Vita Max Uthoff

Ich bin irgendwann geboren und von da ab mäanderte das Leben so vor sich hin.
Nächster Halt: Pubertät oder „Es fährt ein Zug nach Libido“.
Nach einer soliden Lehre in der staatlich geprüften Satire- Werkstatt des Münchner Rationaltheaters, weitete ich meine humoristische Ausbildung durch das Studium der Rechtswissenschaft aus.
Mein Ziel war es, die spröde Materie des Rechts satirisch zu unterwandern. Dies gelang mir im Jahre 2002. Das gesamte Rechtssystem der Republik ist seitdem durchgehend albern. Zur Strafe bekam ich das zweite Staatsexamen ausgehändigt mit der Aufforderung, mich zu trollen.
Im Jurastudium lernt man vor allem, Urteile über Dinge zu fällen, von denen man kaum etwas versteht.

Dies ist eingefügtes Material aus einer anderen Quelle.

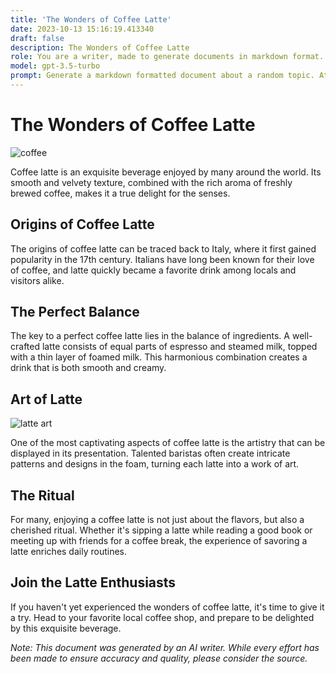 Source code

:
 ```yaml
---
title: 'The Wonders of Coffee Latte'
date: 2023-10-13 15:16:19.413340
draft: false
description: The Wonders of Coffee Latte
role: You are a writer, made to generate documents in markdown format. It is very important that all of the documents you generate are in valid markdown format.
model: gpt-3.5-turbo
prompt: Generate a markdown formatted document about a random topic. At the bottom, include a disclaimer explaining that the document was generated by you. The first line of the document should be the title. Make sure that the entire document is in proper markdown format, using a mix of various tags to make the document visually appealing.
---
```


# The Wonders of Coffee Latte

![coffee](https://images.unsplash.com/photo-1474447812662-7e41b17263ad?ixlib=rb-1.2.1&auto=format&fit=crop&w=1050&q=80)

Coffee latte is an exquisite beverage enjoyed by many around the world. Its smooth and velvety texture, combined with the rich aroma of freshly brewed coffee, makes it a true delight for the senses.

## Origins of Coffee Latte

The origins of coffee latte can be traced back to Italy, where it first gained popularity in the 17th century. Italians have long been known for their love of coffee, and latte quickly became a favorite drink among locals and visitors alike.

## The Perfect Balance

The key to a perfect coffee latte lies in the balance of ingredients. A well-crafted latte consists of equal parts of espresso and steamed milk, topped with a thin layer of foamed milk. This harmonious combination creates a drink that is both smooth and creamy.

## Art of Latte

![latte art](https://images.unsplash.com/photo-1551982750-5a8b2872dbf4?ixlib=rb-1.2.1&auto=format&fit=crop&w=1050&q=80)

One of the most captivating aspects of coffee latte is the artistry that can be displayed in its presentation. Talented baristas often create intricate patterns and designs in the foam, turning each latte into a work of art.

## The Ritual

For many, enjoying a coffee latte is not just about the flavors, but also a cherished ritual. Whether it's sipping a latte while reading a good book or meeting up with friends for a coffee break, the experience of savoring a latte enriches daily routines.

## Join the Latte Enthusiasts

If you haven't yet experienced the wonders of coffee latte, it's time to give it a try. Head to your favorite local coffee shop, and prepare to be delighted by this exquisite beverage.

*Note: This document was generated by an AI writer. While every effort has been made to ensure accuracy and quality, please consider the source.*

Von da an ist es nur ein kleiner Schritt zum Kabarett.
Seit 2007 versuche ich nun das kapitalistische System mit den Mittel der Satire aus den Angeln zu heben. Nichts weniger als eine Umwälzung, eine Revolution, an deren Ende ein gerechtes Gesellschaftssystem und Friede, Freude und Eierkuchen für alle stehen. Und ich finde, ich bin schon ein gutes Stück vorangekommen.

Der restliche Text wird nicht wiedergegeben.